"Running destroys your knees" is one of the most durable myths in fitness culture. It's also wrong, in ways the data has been clear about for thirty years.
The largest population study on the question, published in 2017, followed 75,000 runners and 14,000 non-runners over 21 years. The runners had 50% lower rates of knee osteoarthritis than the non-runners. Not equivalent rates. Half.
This finding has been replicated repeatedly. Recreational running, in the absence of prior injury, is now considered protective for knee health, not harmful.
What actually destroys your knees
Three things, in roughly this order:
Sitting all day. The combination of constant flexion and zero load creates a degenerative environment that the knee was not designed for. The deskbound office worker is at higher osteoarthritis risk than the marathon runner.
Carrying excess body weight. Each pound over your healthy weight transmits roughly four pounds of force through the knee with every step. Twenty pounds of belly fat is eighty pounds of additional load on a joint that is already loaded.

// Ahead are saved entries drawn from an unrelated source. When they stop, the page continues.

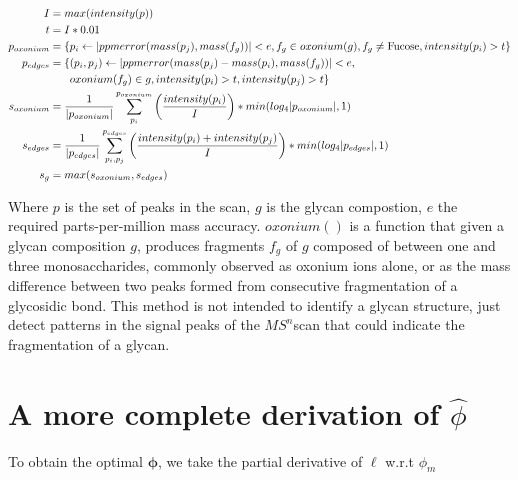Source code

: \documentclass{article}
\newcommand{\msn}[0]{$MS^n$}
\begin{document}
    \begin{align}
        I &= max(intensity(p)) \\
        t &= I * 0.01 \\
        p_{oxonium} &= \{p_i \leftarrow |ppmerror(mass(p_j), mass(f_g))| < e,
                         f_g \in oxonium(g), f_g \ne \text{Fucose}, intensity(p_i) > t\}\\
        p_{edges} &= \{(p_i, p_j) \leftarrow |ppmerror(mass(p_j) - mass(p_i), mass(f_g))| < e,\\
                  &\phantom{{}=1} oxonium(f_g) \in g , intensity(p_i) > t, intensity(p_j) > t\} \notag\\
        s_{oxonium} &= \frac{1}{|p_{oxonium}|}\sum_{p_i}^{p_{oxonium}}{
                \left(\frac{intensity(p_i)}{I}\right)
            } * min(log_4|p_{oxonium}|, 1)\\
        s_{edges} &= \frac{1}{|p_{edges}|}\sum_{p_i, p_j}^{p_{edges}}{
                \left(\frac{intensity(p_i) + intensity(p_j)}{I}\right)
            } * min(log_4|p_{edges}|, 1)\\
        s_g &= max(s_{oxonium}, s_{edges})\\
    \end{align}

    Where $p$ is the set of peaks in the scan, $g$ is the glycan compostion, $e$ the
    required parts-per-million mass accuracy. $oxonium()$ is a function that given
    a glycan composition $g$, produces fragments $f_g$ of $g$ composed of between one
    and three monosaccharides, commonly observed as oxonium ions alone, or as the mass
    difference between two peaks formed from consecutive fragmentation of a glycosidic
    bond. This method is not intended to identify a glycan structure, just detect patterns in
    the signal peaks of the \msn scan that could indicate the fragmentation of a glycan.

\section{A more complete derivation of ${\hat \phi}$}\label{sec:phi_hat_derivation}

    To obtain the optimal $\mathbf{\phi}$, we take the partial
        derivative of $\ell$ w.r.t $\phi_m$
\end{document}
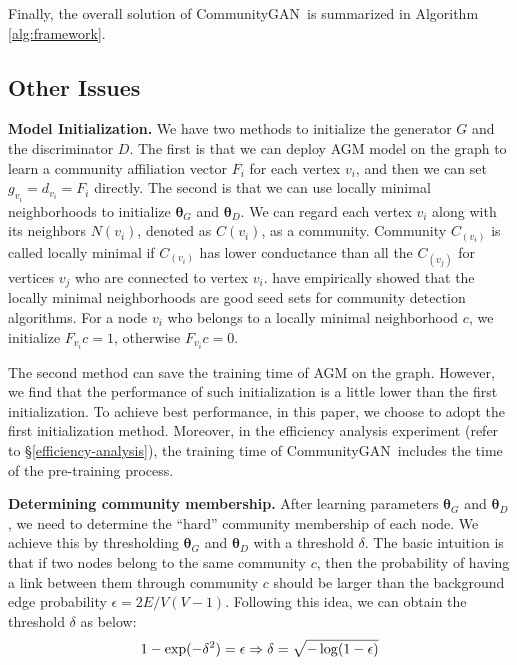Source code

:\documentclass[sigconf]{acmart}
\newcommand{\ComGAN}{CommunityGAN}
\begin{document}
Finally, the overall solution of \ComGAN~is summarized in Algorithm \ref{alg:framework}.


\subsection{Other Issues}

\vspace{5pt}\noindent\textbf{Model Initialization.}
We have two methods to initialize the generator $G$ and the discriminator $D$.
The first is that we can deploy AGM model on the graph to learn a community affiliation vector $F_i$ for each vertex $v_i$, and then we can set $g_{v_i}=d_{v_i}=F_i$ directly.
The second is that we can use locally minimal neighborhoods \cite{Neighborhoods-2012} to initialize $\mathbf{\theta}_G$ and $\mathbf{\theta}_D$.
We can regard each vertex $v_i$ along with its neighbors $N(v_i)$, denoted as $C(v_i)$, as a community.
Community $C_(v_i)$ is called locally minimal if $C_(v_i)$ has lower conductance than all the $C_(v_j)$ for vertices $v_j$ who are connected to vertex $v_i$.
\citet{Neighborhoods-2012} have empirically showed that the locally minimal neighborhoods are good seed sets for community detection algorithms.
For a node $v_i$ who belongs to a locally minimal neighborhood $c$, we initialize $F_{v_i}c = 1$, otherwise $F_{v_i}c = 0$.

The second method can save the training time of AGM on the graph.
However, we find that the performance of such initialization is a little lower than the first initialization.
To achieve best performance, in this paper, we choose to adopt the first initialization method.
Moreover, in the efficiency analysis experiment (refer to \S \ref{efficiency-analysis}), the training time of \ComGAN~includes the time of the pre-training process.

\vspace{5pt}\noindent\textbf{Determining community membership.} 
After learning parameters $\mathbf{\theta}_G$ and $\mathbf{\theta}_D$, we need to determine the ``hard'' community membership of each node.
We achieve this by thresholding $\mathbf{\theta}_G$ and $\mathbf{\theta}_D$ with a threshold $\delta$.
The basic intuition is that if two nodes belong to the same community $c$, then the probability of having a link between them through community $c$ should be larger than the background edge probability $\epsilon = 2E/V(V-1)$.
Following this idea, we can obtain the threshold $\delta$ as below:
\begin{equation}
\label{threshold}
\small
  1 - \exp(-\delta^2) = \epsilon \Rightarrow \delta = \sqrt{-\log(1-\epsilon)}
\end{equation} 
\end{document}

Previous injuries that were never properly rehabilitated. The torn meniscus from college that you walked off without seeing a doctor is the meniscus that becomes osteoarthritis at 55.
None of these are running. All of them are common.
The honest caveat
Recreational running, twenty to forty miles a week, on appropriate surfaces, in proper shoes, with adequate strength training to support the joint, is good for your knees.
Competitive ultra-running, ninety miles a week on hard surfaces, ignoring pain signals, with no supporting strength work, is not good for your knees.
Almost no one reading this is doing the second thing. The fear of running has scared millions of men out of the single most accessible cardiovascular activity in the world. The data does not support the fear.